Causal associations between gastroesophageal reflux disease and lung cancer risk: A Mendelian randomization study.

Abstract

Observational epidemiological studies suggest that lung cancer risk may be raised by gastroesophageal reflux disease (GERD); however, the causal relationship between them remains unknown. Our study performed the two-sample Mendelian randomization (MR) approach to examine the causal relationship between GERD and lung cancer. Instrument variables were found to be independent single nucleotide polymorphisms (SNPs) that were highly linked with GERD (n=129,080). Summary data from genome-wide association studies (GWAS) data were used to determine outcomes for lung cancer (n=11,348), squamous cell lung cancer (LUSC), and lung adenocarcinoma (LUAD). In this study, three MR statistical techniques (inverse variance weighted (IVW), MR-Egger, and weighted median) were used to examine the potential causative relationship between GERD and the risk of lung cancer. Cochran's Q test, MR-Egger intercept test, leave-one-out analysis, and the funnel plot were all used in sensitivity analyses. The main IVW method revealed that GERD substantially increased the risk of lung cancer [odds ratio (OR)=1.37; 95% CI 1.16-1.63, p=0. 0003], which was also supported by weighted median and MR-Egger analyses. Using IVW estimate, similar causal relationships were also observed between GERD and LUSC (OR=1.56; 95% CI 1.26-1.93, p=5.35 × 10-5 ) and LUAD (OR=1.45; 95% CI 1.09-1.93, p=0.01).

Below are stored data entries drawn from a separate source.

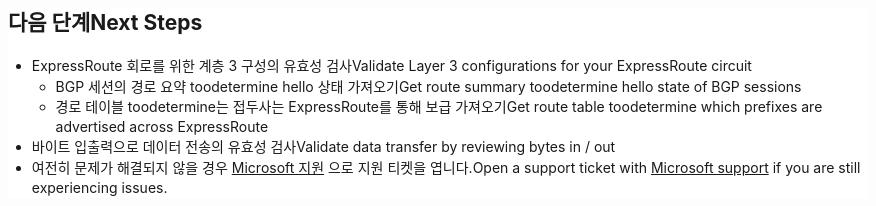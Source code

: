 ## <a name="next-steps"></a><span data-ttu-id="da6d4-166">다음 단계</span><span class="sxs-lookup"><span data-stu-id="da6d4-166">Next Steps</span></span>
* <span data-ttu-id="da6d4-167">ExpressRoute 회로를 위한 계층 3 구성의 유효성 검사</span><span class="sxs-lookup"><span data-stu-id="da6d4-167">Validate Layer 3 configurations for your ExpressRoute circuit</span></span>
  * <span data-ttu-id="da6d4-168">BGP 세션의 경로 요약 toodetermine hello 상태 가져오기</span><span class="sxs-lookup"><span data-stu-id="da6d4-168">Get route summary toodetermine hello state of BGP sessions</span></span> 
  * <span data-ttu-id="da6d4-169">경로 테이블 toodetermine는 접두사는 ExpressRoute를 통해 보급 가져오기</span><span class="sxs-lookup"><span data-stu-id="da6d4-169">Get route table toodetermine which prefixes are advertised across ExpressRoute</span></span>
* <span data-ttu-id="da6d4-170">바이트 입출력으로 데이터 전송의 유효성 검사</span><span class="sxs-lookup"><span data-stu-id="da6d4-170">Validate data transfer by reviewing bytes in / out</span></span>
* <span data-ttu-id="da6d4-171">여전히 문제가 해결되지 않을 경우 [Microsoft 지원](https://portal.azure.com/?#blade/Microsoft_Azure_Support/HelpAndSupportBlade) 으로 지원 티켓을 엽니다.</span><span class="sxs-lookup"><span data-stu-id="da6d4-171">Open a support ticket with [Microsoft support](https://portal.azure.com/?#blade/Microsoft_Azure_Support/HelpAndSupportBlade) if you are still experiencing issues.</span></span>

Although potential heterogeneity was observed in some studies, random effect IVW was not violated by the heterogeneity, indicating that the causal effect was robust. GERD was positively associated with the risk of lung cancer, for LUSC and LUAD. This study shed light on a new direction for prevent strategy of lung cancer and therapeutic perspectives in patients with GERD.